== DATA FOR ANALYSIS ==

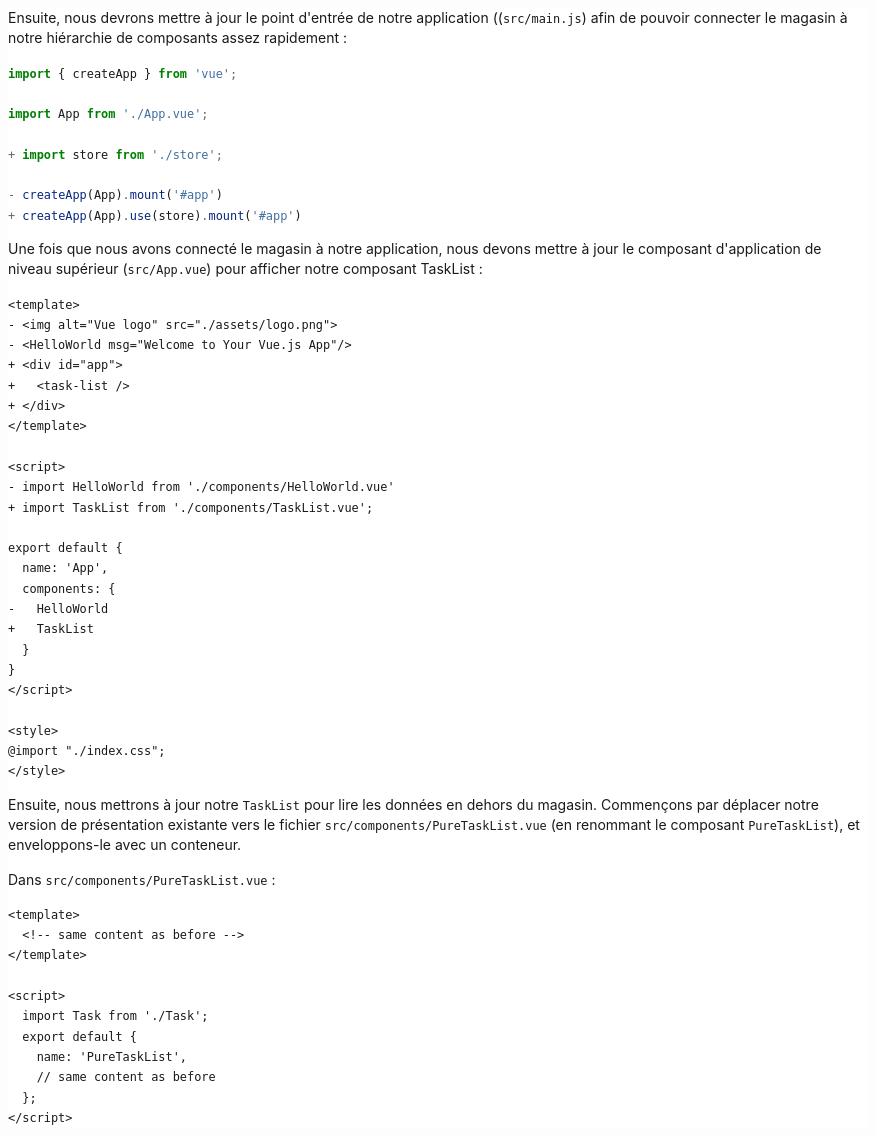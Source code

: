 Ensuite, nous devrons mettre à jour le point d'entrée de notre application ((`src/main.js`) afin de pouvoir connecter le magasin à notre hiérarchie de composants assez rapidement :

```diff:title=src/main.js
import { createApp } from 'vue';

import App from './App.vue';

+ import store from './store';

- createApp(App).mount('#app')
+ createApp(App).use(store).mount('#app')
```

Une fois que nous avons connecté le magasin à notre application, nous devons mettre à jour le composant d'application de niveau supérieur (`src/App.vue`) pour afficher notre composant TaskList :

```diff:title=src/App.vue
<template>
- <img alt="Vue logo" src="./assets/logo.png">
- <HelloWorld msg="Welcome to Your Vue.js App"/>
+ <div id="app">
+   <task-list />
+ </div>
</template>

<script>
- import HelloWorld from './components/HelloWorld.vue'
+ import TaskList from './components/TaskList.vue';

export default {
  name: 'App',
  components: {
-   HelloWorld
+   TaskList
  }
}
</script>

<style>
@import "./index.css";
</style>
```

Ensuite, nous mettrons à jour notre `TaskList` pour lire les données en dehors du magasin. Commençons par déplacer notre version de présentation existante vers le fichier `src/components/PureTaskList.vue` (en renommant le composant `PureTaskList`), et enveloppons-le avec un conteneur.

Dans `src/components/PureTaskList.vue` :

```html:title=src/components/PureTaskList.vue
<template>
  <!-- same content as before -->
</template>

<script>
  import Task from './Task';
  export default {
    name: 'PureTaskList',
    // same content as before
  };
</script>
```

===

**PROMPT:**
Go through the listing above and copy each line where the string "jour" appears.

**EXPECTED ANSWER:**
: Ensuite, nous devrons mettre à jour le point d'entrée de notre application ((`src/main.js`) afin de pouvoir connecter le magasin à notre hiérarchie de composants assez rapidement :
Une fois que nous avons connecté le magasin à notre application, nous devons mettre à jour le composant d'application de niveau supérieur (`src/App.vue`) pour afficher notre composant TaskList :
Ensuite, nous mettrons à jour notre `TaskList` pour lire les données en dehors du magasin. Commençons par déplacer notre version de présentation existante vers le fichier `src/components/PureTaskList.vue` (en renommant le composant `PureTaskList`), et enveloppons-le avec un conteneur.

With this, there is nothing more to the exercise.